How SI-CPUBottleneckDiagnosis/Sys_CPUBottleneckDiagnosis

  • KM03024200
  • 27-Nov-2017
  • 24-Jul-2018

Summary

Explanation of the policy logic

Reference

“SI-CPUBottleneckDiagnosis”

 

Let me explain  about “SI-CPUBottleneckDiagnosis” policy.

Meaning that we are monitoring bottleneck condition and not just high utilization. Usually we are tend to mix these two terms. Also as even though the utilization might be high ,still the systems are not reaching the bottleneck condition.

Here is the calculation

'TotalCpuUtil'> Threshold AND
'MoreReadyProcs' > 0

The MoreReadyProcs is calculated internally as mentioned below:

Data Source is SCOPE
HPUX
GBL_CPU_QUEUE - GBL_ACTIVE_CPU
Other Platforms
GBL_LOADAVG - GBL_ACTIVE_CPU

If NOT SCOPE
GBL_RUN_QUEUE - GBL_ACTIVE_CPU

If you want to get alert only based on utilization then they can tweak the current policy logic by putting an OR condition instead of AND condition.
But then it will no longer be called BottleneckDiagnosis.

Have highlighted the changes which can be done in one of the Rule named "CPU bottleneck Major Threshold Rule"


if ( ( $Session->Value('TotalCpuUtil') >= $Session->Value('GlobalCpuUtilMajorThreshold') ) ||
( $Session->Value('MoreReadyProcs') > 0 ) )

And you can take out the ovcodautil –dumpcoda output and do the math.


So it’s not only the Threshold which you have set, there is an addition parameter which is being calculated with in the policy which is MoreReadyProcs. As per the logic, bottleneck condition is attained only when the CPU utilization is high as well as the MoreReadyProcs is greater than 0. The above table shows how the value is being calculated.

 

How to test this policy:

 

The policy SI-CPUBottleneckDiagnosis uses below logic for determining if an alert should be sent:

if ( ( $Session->Value('TotalCpuUtil') >= $Session->Value('GlobalCpuUtilCriticalThreshold') ) &&
  ( $Session->Value('MoreReadyProcs') > 0 ) )
{
 DisplayTopHoggingProcess();
 $Rule->Status(1);
}

The session variable MoreReadyProcs is calculated as:


  $LoadAvgSrc = $Policy->SourceEx("CODA\\\\SCOPE\\\\GLOBAL\\\\GBL_LOADAVG");
  if ($LoadAvgSrc && $LoadAvgSrc->DataAvailable())
  {
   $Session->Value("LoadAvg", floor($LoadAvgSrc->Value()));
  }
  else
  {
   $tracer->SendLogMessage ( "SourceEx API failed for metric: CODA\\\\SCOPE\\\\GLOBAL\\\\GBL_LOADAVG", "warning");
  }
  $MoreReadyProcs = $Session->Value('LoadAvg') - $Session->Value('NumCPUs');
  $Session->Value("MoreReadyProcs", $MoreReadyProcs);

The intention here is to alert when the CPU utilization is above a certain threshold AND there are threads in the run queue waiting for CPU shares.
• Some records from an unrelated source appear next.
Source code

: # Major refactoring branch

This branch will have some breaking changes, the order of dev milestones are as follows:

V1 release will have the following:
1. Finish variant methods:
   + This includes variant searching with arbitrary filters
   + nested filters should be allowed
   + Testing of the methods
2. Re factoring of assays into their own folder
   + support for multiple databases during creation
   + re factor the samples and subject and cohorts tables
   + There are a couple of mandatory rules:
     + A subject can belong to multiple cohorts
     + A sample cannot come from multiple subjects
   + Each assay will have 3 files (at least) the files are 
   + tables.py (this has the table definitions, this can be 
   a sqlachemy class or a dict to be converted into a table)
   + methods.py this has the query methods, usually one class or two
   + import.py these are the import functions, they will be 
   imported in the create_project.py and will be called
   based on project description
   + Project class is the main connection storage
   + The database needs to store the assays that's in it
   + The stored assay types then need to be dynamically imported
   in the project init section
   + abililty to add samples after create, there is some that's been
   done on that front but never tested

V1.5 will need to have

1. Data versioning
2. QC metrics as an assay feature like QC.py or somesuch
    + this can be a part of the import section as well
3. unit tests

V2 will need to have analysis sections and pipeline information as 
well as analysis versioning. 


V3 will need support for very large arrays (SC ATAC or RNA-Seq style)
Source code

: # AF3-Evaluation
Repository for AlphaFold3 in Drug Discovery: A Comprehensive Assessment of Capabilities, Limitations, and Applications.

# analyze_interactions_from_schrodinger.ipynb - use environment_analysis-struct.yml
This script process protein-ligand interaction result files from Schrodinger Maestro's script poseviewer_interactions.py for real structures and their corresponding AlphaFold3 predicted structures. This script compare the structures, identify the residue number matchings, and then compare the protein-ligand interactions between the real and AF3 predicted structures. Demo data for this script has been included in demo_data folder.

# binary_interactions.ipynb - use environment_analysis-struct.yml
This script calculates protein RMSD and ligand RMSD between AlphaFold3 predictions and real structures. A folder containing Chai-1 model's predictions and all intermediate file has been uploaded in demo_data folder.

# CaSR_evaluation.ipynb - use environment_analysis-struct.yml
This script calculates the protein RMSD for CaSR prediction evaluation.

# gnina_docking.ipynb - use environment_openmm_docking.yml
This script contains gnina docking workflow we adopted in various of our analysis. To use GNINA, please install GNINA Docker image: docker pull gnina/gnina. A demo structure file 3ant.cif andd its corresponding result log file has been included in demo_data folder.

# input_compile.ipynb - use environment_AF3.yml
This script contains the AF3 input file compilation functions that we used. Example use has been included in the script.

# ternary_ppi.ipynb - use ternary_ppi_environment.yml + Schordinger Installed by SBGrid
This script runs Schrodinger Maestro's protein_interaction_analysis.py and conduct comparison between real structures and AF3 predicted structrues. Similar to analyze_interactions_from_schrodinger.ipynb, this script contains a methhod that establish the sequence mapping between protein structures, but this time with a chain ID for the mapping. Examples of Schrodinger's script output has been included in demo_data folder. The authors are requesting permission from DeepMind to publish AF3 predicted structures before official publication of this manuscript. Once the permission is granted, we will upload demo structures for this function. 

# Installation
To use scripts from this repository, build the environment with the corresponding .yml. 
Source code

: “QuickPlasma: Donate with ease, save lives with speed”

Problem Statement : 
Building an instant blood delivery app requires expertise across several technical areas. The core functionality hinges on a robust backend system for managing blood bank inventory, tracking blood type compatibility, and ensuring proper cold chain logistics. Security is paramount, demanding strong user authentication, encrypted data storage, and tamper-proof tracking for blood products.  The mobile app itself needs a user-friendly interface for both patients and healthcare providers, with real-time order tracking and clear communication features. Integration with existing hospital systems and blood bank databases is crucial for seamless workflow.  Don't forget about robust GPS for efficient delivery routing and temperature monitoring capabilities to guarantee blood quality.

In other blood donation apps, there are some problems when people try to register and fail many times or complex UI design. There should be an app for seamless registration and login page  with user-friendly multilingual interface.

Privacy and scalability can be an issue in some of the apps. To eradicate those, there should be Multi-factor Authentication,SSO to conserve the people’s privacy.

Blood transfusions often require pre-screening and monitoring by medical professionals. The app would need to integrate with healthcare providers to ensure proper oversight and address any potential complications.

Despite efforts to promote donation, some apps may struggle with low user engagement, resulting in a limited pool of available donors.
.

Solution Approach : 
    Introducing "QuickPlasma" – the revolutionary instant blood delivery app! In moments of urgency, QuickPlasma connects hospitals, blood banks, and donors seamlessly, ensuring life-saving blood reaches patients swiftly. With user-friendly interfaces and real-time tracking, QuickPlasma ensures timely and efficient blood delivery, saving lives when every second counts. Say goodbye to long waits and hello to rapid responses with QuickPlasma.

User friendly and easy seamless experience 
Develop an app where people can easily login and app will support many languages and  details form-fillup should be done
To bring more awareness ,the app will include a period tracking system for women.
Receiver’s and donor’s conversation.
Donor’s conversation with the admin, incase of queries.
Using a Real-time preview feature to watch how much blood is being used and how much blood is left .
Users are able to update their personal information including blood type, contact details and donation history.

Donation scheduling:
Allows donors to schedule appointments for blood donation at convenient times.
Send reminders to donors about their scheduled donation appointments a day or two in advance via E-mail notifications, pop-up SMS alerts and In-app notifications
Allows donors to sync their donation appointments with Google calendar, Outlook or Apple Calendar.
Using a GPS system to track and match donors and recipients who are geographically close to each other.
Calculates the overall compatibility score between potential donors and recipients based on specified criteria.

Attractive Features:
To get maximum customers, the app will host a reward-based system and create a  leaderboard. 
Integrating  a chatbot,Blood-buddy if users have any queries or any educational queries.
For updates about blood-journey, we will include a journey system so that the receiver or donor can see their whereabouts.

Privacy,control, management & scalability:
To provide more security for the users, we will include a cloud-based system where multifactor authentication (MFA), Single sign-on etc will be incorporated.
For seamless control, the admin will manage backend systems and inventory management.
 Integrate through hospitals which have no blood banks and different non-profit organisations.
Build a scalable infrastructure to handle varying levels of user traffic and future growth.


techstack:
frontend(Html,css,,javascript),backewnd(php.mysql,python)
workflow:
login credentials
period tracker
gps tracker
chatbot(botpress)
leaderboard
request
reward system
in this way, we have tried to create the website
The number of threads waiting for CPU shares is calculated as MoreReadyProcs = LoadAvg - NumCPUs, which should be OK on Unix because GBL_LOADAVG represents the 1 minute load average, which counts the average number of runnable processes/threads, which in turn includes both processes/threads that are currently running on a CPU and those that are waiting for CPU shares.

However, per the OA documentation, on Windows servers, GBL_LOADAVG counts the average number of threads that are in "Ready" state during the collection interval. As can be seen at https://msdn.microsoft.com/en-us/library/system.diagnostics.threadstate%28v=vs.110%29.aspx, the "Ready" state does not include threads that are currently "Running" on a CPU. Hence, for Windows servers, the number of CPUs (NumCPUs) should not be substracted from LoadAvg to calculate MoreReadyProcs.

As a consequence, the sensitivity of policy SI-CPUBottleneckDiagnosis is very low on Windows and alerts will only be sent upon a severe bottleneck.